INSTRUCTIONS TO FOLLOW: Reproduce the listing below word for word and exclude any picture.

RECORDS FOR THIS EXERCISE:

- Opening Delimiter -

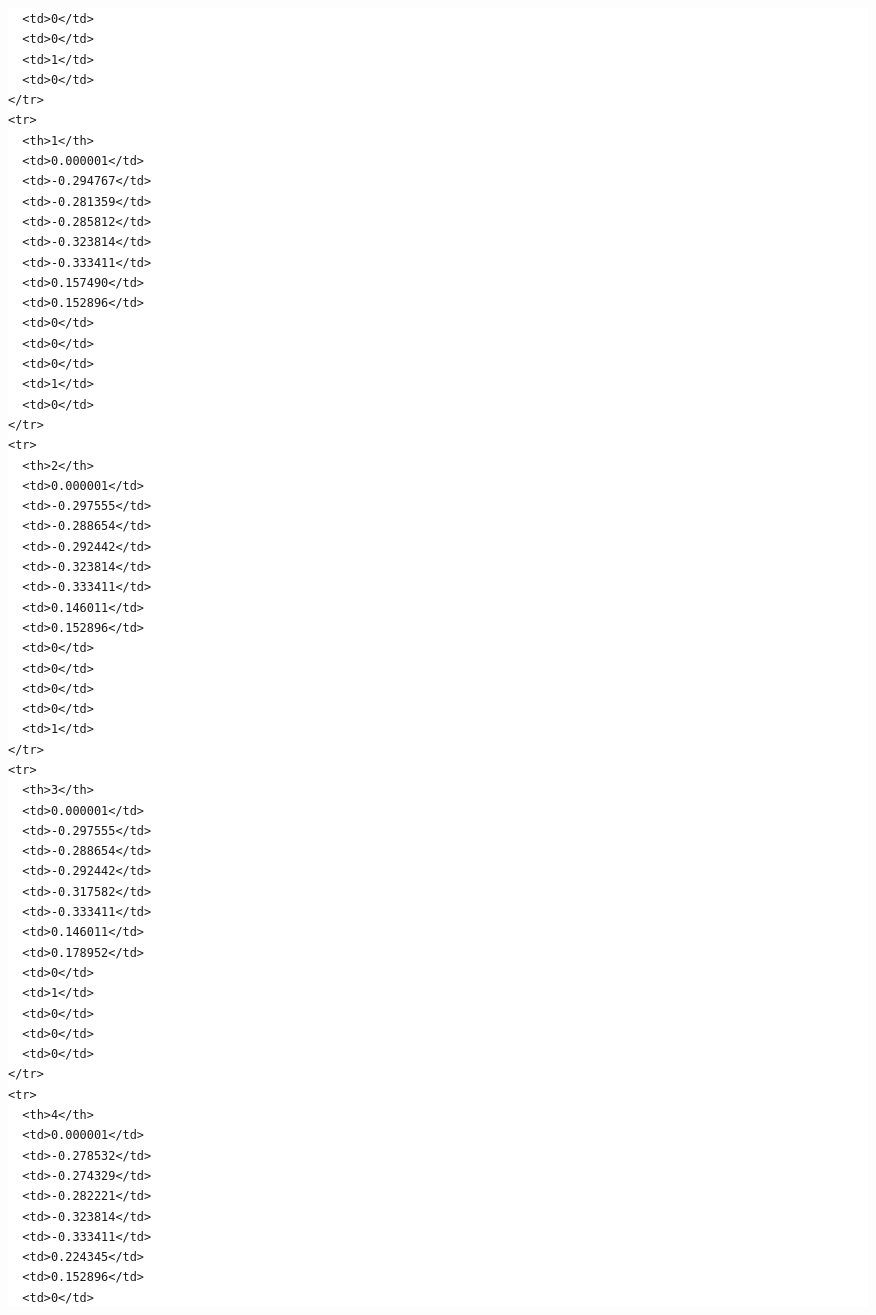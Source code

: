       <td>0</td>
      <td>0</td>
      <td>1</td>
      <td>0</td>
    </tr>
    <tr>
      <th>1</th>
      <td>0.000001</td>
      <td>-0.294767</td>
      <td>-0.281359</td>
      <td>-0.285812</td>
      <td>-0.323814</td>
      <td>-0.333411</td>
      <td>0.157490</td>
      <td>0.152896</td>
      <td>0</td>
      <td>0</td>
      <td>0</td>
      <td>1</td>
      <td>0</td>
    </tr>
    <tr>
      <th>2</th>
      <td>0.000001</td>
      <td>-0.297555</td>
      <td>-0.288654</td>
      <td>-0.292442</td>
      <td>-0.323814</td>
      <td>-0.333411</td>
      <td>0.146011</td>
      <td>0.152896</td>
      <td>0</td>
      <td>0</td>
      <td>0</td>
      <td>0</td>
      <td>1</td>
    </tr>
    <tr>
      <th>3</th>
      <td>0.000001</td>
      <td>-0.297555</td>
      <td>-0.288654</td>
      <td>-0.292442</td>
      <td>-0.317582</td>
      <td>-0.333411</td>
      <td>0.146011</td>
      <td>0.178952</td>
      <td>0</td>
      <td>1</td>
      <td>0</td>
      <td>0</td>
      <td>0</td>
    </tr>
    <tr>
      <th>4</th>
      <td>0.000001</td>
      <td>-0.278532</td>
      <td>-0.274329</td>
      <td>-0.282221</td>
      <td>-0.323814</td>
      <td>-0.333411</td>
      <td>0.224345</td>
      <td>0.152896</td>
      <td>0</td>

- Closing Delimiter -

ANSWER TO THIS EXERCISE:
Source code

:       <td>0</td>
      <td>0</td>
      <td>1</td>
      <td>0</td>
    </tr>
    <tr>
      <th>1</th>
      <td>0.000001</td>
      <td>-0.294767</td>
      <td>-0.281359</td>
      <td>-0.285812</td>
      <td>-0.323814</td>
      <td>-0.333411</td>
      <td>0.157490</td>
      <td>0.152896</td>
      <td>0</td>
      <td>0</td>
      <td>0</td>
      <td>1</td>
      <td>0</td>
    </tr>
    <tr>
      <th>2</th>
      <td>0.000001</td>
      <td>-0.297555</td>
      <td>-0.288654</td>
      <td>-0.292442</td>
      <td>-0.323814</td>
      <td>-0.333411</td>
      <td>0.146011</td>
      <td>0.152896</td>
      <td>0</td>
      <td>0</td>
      <td>0</td>
      <td>0</td>
      <td>1</td>
    </tr>
    <tr>
      <th>3</th>
      <td>0.000001</td>
      <td>-0.297555</td>
      <td>-0.288654</td>
      <td>-0.292442</td>
      <td>-0.317582</td>
      <td>-0.333411</td>
      <td>0.146011</td>
      <td>0.178952</td>
      <td>0</td>
      <td>1</td>
      <td>0</td>
      <td>0</td>
      <td>0</td>
    </tr>
    <tr>
      <th>4</th>
      <td>0.000001</td>
      <td>-0.278532</td>
      <td>-0.274329</td>
      <td>-0.282221</td>
      <td>-0.323814</td>
      <td>-0.333411</td>
      <td>0.224345</td>
      <td>0.152896</td>
      <td>0</td>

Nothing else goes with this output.